Stop safely with Ctrl+C if running in the foreground, or stop the process if using nohup. The leaderboard and champion folder are preserved.

What Gets Logged

  • models/jetson_hf_training/jetson_hf_leaderboard.csv: every successful or failed trial
  • models/jetson_hf_training/hf_base/: downloaded Hugging Face starting model
  • models/jetson_hf_training/trials/<trial_id>/trial_config.yaml: exact config used
  • models/jetson_hf_training/trials/<trial_id>/train_stdout_stderr.log: training log
  • models/jetson_hf_training/trials/<trial_id>/comparison/: current champion vs candidate metrics
  • models/jetson_hf_training/champion/predictor.pt: best accepted local checkpoint
  • models/jetson_hf_training/champion/huggingface/: HF-ready champion bundle

Champion selection uses a lower-is-better composite:

MAE + physiology_weight * physiology_violation_pct + hypo_weight * missed_hypo_rate_pct

The default is intentionally conservative. A model is not promoted just because the raw MAE looks slightly better if it creates more impossible physiology or worse hypoglycemia behavior.

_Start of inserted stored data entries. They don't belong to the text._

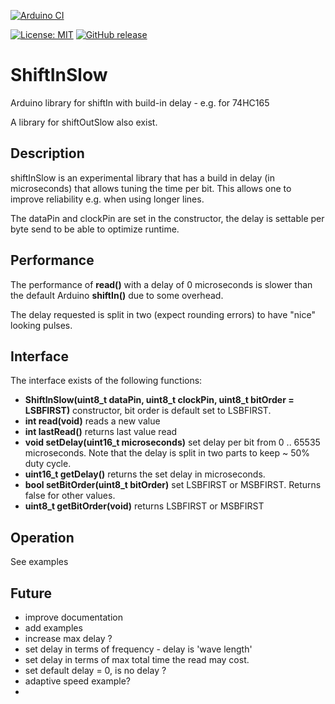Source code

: 
[![Arduino CI](https://github.com/RobTillaart/ShiftInSlow/workflows/Arduino%20CI/badge.svg)](https://github.com/marketplace/actions/arduino_ci)

[![License: MIT](https://img.shields.io/badge/license-MIT-green.svg)](https://github.com/RobTillaart/ShiftInSlow/blob/master/LICENSE)
[![GitHub release](https://img.shields.io/github/release/RobTillaart/ShiftInSlow.svg?maxAge=3600)](https://github.com/RobTillaart/ShiftInSlow/releases)


# ShiftInSlow

Arduino library for shiftIn with build-in delay - e.g. for 74HC165

A library for shiftOutSlow also exist.


## Description

shiftInSlow is an experimental library that has a build in delay (in microseconds) that allows tuning the time per bit. 
This allows one to improve reliability e.g. when using longer lines.

The dataPin and clockPin are set in the constructor, the delay is settable per byte send to be able to optimize runtime.


## Performance

The performance of **read()** with a delay of 0 microseconds is slower than the default Arduino 
**shiftIn()** due to some overhead. 

The delay requested is split in two (expect rounding errors) to have "nice" looking pulses.


## Interface

The interface exists of the following functions:
- **ShiftInSlow(uint8_t dataPin, uint8_t clockPin, uint8_t bitOrder = LSBFIRST)** constructor, bit order is default set to LSBFIRST.
- **int read(void)** reads a new value
- **int lastRead()** returns last value read
- **void setDelay(uint16_t microseconds)** set delay per bit from 0 .. 65535 microseconds. Note that the delay is split in two parts to keep ~ 50% duty cycle.
- **uint16_t getDelay()** returns the set delay in microseconds.
- **bool setBitOrder(uint8_t bitOrder)** set LSBFIRST or MSBFIRST. Returns false for other values.
- **uint8_t getBitOrder(void)** returns LSBFIRST or MSBFIRST


## Operation

See examples


## Future

- improve documentation
- add examples
- increase max delay ? 
- set delay in terms of frequency - delay is 'wave length'
- set delay in terms of max total time the read may cost.
- set default delay = 0, is no delay ?
- adaptive speed example?
-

Uploading Back To Hugging Face

Default behavior is local-only. To upload a promoted champion as a pull request:

iints research glucose-model jetson-train-hf \
  --repo-id IINTS/iints-glucose-forecast-v0 \
  --dataset models/iints-glucose-forecast-v0/dataset/glucose_training_dataset.csv \
  --work-dir models/jetson_hf_training \
  --max-trials 1 \
  --upload-mode pr

Use --upload-mode direct only after reviewing the generated model card, privacy notes, limitations, and comparison metrics.

Jetson Notes

The command sets conservative thread limits for subprocesses and compares every candidate before promotion. On a Nano, start with --batch-size 64; increase only after you have verified stable thermals and memory.

The older scratch/jetson_automl_trainer.py script is still useful for local experiments, but the HF-first command is the preferred path when your model already lives on Hugging Face.